Há um Gosto Amargo nas Flores
Ariovaldo Cavarzan

“Escrever prosa e poesia é como deixar marcas de passagem, através das trilhas da vida. Importa, vez ou outra, parar para respirar fundo, dar um tempo e admirar o quanto foi deixado à retaguarda, haurindo ali forças e esperanças para a continuidade da jornada.”  A.C.

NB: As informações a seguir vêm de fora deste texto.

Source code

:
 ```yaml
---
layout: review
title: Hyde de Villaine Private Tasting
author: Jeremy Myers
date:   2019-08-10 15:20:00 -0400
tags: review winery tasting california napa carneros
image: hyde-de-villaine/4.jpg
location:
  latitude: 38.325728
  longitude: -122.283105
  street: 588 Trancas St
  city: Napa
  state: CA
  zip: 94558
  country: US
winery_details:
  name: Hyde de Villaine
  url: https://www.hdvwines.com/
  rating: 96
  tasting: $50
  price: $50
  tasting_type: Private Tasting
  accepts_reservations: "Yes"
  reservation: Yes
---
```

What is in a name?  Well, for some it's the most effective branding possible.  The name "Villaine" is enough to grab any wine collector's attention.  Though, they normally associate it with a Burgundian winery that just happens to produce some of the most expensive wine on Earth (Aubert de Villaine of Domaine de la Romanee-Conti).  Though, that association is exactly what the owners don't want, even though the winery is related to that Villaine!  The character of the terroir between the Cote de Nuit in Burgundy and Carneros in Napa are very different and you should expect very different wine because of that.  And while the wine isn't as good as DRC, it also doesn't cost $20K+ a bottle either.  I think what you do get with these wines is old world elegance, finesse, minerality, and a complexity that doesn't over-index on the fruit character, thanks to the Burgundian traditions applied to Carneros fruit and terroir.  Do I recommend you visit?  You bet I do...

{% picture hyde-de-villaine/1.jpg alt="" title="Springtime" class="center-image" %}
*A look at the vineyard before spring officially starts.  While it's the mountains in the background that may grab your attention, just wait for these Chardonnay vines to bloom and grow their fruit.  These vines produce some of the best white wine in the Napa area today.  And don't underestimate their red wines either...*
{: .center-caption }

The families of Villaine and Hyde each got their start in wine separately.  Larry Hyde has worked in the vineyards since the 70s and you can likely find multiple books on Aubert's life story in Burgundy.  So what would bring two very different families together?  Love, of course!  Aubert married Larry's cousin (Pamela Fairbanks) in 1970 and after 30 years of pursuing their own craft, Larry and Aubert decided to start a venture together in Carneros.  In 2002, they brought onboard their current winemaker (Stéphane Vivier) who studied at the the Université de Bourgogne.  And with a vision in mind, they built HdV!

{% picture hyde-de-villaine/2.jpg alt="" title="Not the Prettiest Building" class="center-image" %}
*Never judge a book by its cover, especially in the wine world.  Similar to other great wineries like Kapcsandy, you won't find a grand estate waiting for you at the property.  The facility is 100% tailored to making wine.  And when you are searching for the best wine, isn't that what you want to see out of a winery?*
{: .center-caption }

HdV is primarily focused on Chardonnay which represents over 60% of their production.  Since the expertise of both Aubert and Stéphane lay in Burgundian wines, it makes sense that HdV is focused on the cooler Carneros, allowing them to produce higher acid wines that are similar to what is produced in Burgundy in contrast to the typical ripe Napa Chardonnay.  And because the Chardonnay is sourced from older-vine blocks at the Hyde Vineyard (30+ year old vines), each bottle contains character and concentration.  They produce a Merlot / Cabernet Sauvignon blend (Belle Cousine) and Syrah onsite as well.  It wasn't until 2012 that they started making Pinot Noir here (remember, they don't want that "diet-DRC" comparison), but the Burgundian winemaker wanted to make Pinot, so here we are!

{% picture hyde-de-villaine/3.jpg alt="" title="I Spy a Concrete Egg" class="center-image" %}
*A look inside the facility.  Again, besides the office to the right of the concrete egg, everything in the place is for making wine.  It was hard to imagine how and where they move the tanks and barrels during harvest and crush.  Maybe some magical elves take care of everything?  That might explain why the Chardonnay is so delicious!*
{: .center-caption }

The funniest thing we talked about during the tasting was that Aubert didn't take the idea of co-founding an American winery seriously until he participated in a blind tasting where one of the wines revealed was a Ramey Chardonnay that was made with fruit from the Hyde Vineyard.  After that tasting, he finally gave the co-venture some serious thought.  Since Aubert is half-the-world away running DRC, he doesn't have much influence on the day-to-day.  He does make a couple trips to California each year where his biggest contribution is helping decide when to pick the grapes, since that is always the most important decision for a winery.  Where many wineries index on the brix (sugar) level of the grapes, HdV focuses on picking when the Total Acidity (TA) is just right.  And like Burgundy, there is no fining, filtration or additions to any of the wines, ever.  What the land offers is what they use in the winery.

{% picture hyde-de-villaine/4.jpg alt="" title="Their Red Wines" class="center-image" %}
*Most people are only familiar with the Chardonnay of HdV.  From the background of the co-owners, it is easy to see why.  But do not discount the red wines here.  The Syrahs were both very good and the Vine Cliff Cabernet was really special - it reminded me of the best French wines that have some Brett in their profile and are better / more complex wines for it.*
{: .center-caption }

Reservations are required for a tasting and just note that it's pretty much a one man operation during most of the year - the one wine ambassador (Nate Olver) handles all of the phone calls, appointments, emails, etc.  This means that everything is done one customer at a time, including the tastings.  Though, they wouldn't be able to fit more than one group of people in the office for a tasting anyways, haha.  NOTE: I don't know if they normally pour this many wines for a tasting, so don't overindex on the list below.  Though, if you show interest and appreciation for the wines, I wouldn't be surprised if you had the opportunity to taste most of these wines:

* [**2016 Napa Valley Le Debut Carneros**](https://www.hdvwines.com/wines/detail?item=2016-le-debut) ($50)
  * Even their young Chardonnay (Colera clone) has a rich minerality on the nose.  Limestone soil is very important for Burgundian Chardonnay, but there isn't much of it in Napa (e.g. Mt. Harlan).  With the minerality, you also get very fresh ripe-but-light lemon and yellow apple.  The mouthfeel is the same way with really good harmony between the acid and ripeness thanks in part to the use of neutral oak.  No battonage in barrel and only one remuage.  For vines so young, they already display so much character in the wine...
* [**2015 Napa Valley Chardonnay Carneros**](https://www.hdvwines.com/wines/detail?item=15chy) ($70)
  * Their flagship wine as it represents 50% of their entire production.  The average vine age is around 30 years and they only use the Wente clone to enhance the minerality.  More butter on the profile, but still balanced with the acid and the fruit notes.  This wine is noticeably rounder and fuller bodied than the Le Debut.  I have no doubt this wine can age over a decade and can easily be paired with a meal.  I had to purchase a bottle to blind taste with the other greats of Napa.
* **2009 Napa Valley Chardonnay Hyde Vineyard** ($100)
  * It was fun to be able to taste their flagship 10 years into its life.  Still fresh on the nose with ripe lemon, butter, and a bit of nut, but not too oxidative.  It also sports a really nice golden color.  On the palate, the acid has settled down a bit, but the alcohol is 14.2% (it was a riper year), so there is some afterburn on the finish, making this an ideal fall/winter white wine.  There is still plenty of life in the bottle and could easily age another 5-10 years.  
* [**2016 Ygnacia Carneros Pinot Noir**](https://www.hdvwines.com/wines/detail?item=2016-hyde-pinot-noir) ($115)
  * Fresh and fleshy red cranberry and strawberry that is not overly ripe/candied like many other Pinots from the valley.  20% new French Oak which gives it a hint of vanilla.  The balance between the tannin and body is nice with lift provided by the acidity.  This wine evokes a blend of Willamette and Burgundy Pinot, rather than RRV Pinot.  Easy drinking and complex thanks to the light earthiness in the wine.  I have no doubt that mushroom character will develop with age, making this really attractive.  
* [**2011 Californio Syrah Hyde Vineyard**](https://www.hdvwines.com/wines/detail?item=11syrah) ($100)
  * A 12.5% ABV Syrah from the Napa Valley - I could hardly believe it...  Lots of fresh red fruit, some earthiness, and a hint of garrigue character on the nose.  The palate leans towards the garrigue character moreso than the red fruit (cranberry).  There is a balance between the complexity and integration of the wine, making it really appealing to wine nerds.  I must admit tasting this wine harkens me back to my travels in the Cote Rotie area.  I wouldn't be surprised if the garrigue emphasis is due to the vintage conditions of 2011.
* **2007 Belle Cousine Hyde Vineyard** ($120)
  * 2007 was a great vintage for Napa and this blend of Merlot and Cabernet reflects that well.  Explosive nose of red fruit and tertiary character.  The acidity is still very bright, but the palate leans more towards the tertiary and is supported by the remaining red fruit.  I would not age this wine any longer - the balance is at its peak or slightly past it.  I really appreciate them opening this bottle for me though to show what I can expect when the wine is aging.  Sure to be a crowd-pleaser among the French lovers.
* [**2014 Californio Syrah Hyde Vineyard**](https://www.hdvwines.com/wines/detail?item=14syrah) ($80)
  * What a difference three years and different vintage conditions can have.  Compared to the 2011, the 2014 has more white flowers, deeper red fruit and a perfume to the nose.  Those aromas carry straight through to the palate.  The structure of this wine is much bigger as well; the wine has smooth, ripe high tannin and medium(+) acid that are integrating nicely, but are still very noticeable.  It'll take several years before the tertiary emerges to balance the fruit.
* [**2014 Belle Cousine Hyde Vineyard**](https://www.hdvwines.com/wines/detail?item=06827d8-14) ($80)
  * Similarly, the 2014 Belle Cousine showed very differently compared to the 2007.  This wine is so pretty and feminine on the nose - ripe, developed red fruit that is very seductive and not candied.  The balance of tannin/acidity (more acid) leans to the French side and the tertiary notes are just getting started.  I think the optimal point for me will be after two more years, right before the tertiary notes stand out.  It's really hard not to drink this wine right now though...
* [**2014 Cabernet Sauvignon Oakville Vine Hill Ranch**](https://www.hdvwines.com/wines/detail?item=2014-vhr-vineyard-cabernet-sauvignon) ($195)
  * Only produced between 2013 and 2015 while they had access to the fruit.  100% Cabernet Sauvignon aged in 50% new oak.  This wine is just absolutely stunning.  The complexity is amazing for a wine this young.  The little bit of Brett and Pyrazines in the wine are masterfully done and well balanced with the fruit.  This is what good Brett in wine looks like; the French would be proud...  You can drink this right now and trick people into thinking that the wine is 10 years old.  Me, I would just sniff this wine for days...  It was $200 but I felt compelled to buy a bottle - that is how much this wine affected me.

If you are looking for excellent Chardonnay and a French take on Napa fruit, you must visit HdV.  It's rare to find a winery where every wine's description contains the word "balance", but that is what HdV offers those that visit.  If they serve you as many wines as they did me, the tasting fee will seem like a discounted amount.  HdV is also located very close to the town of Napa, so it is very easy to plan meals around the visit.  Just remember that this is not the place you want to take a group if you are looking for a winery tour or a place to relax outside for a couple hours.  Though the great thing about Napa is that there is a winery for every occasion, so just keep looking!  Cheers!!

Em meus tempos de menino, na ânsia de desvendar o mundo,deslumbrei-me ante o perfume e a formosura das flores que enfeitavam vasos, canteiros e jardins de minha casa, tentando identificar-lhes o perfume e o gosto, aprendendo a apreciá-las em sua diversidade de cores, fragrâncias e beleza.
Os sabores eram quase iguais, diferenciados apenas por um toque que ia do amargo puro ao agridoce, com maior ou menor intensidade, embora seus cheiros as tornassem inconfundíveis.
Mas, o olfato, o paladar e a mente de menino, acabaram guardando mais que as simples nuanças perceptíveis aos sentidos.
Aprenderam que as variáveis amargas dos sumos que se esparramavam pelo interior da boca, mostravam-se a mais inesquecível de todas as descobertas.
 Gravaram a verdadeira identidade de cada espécie.
Eram rosas, margaridas, lírios, malmequeres, dálias, girassóis, cravos, violetas, bocas de leão, copos de leite, açucenas, primaveras e flores do campo.
Algumas floresciam em hastes de espinhos, outras se esparramavam no chão, como se fossem tapetes.
A cada nova surpresa, minha mente de menino guardava uma valiosa lição, cujos significados verdadeiros passo a entender agora, em plena fase madura, transportando-os para minha vida cotidiana.
Não devemos nos encantar apenas com as aparências de flores e pessoas.
Importa sentir-lhes o cheiro; conhecer-lhes o sabor; descobrir-lhes a identidade mais íntima; conviver com elas, para entender que, embora algumas se apresentem presas a hastes de espinhos, 
também podem mostrar-se formosas e perfumadas. 
E há ainda aquelas outras que se espalham no chão,  como se fossem tapetes, sem perder a dignidade e a formosura.
Mas todas guardam dentro de si seus verdadeiros cheiros e sabores, nem sempre doces, nem sempre perfumados,com variáveis nuanças mais ou menos amargas, tão somente à espera de um novo despertar da curiosidade de um menino, com muita vontade de desvendar mistérios e peculiaridades escondidas.
O tempo se encarregará de revelar cada conformação, cada haste em que se assenta  uma pessoa, ou uma flor, espinhadas ou não, ou a terra fofa e generosa que lhes prendem os pés.  
Exibirá, por fim,  suas particularidades interiores, suas cores,seus sabores, sua beleza, seu perfume, seus humores, sua espiritualidade e seus valores.
 Enfim, sua capacidade de encantar, embevecer, aceitar, compreender, renunciar, perdoar, acolher, pacificar, esperar, sonhar e amar...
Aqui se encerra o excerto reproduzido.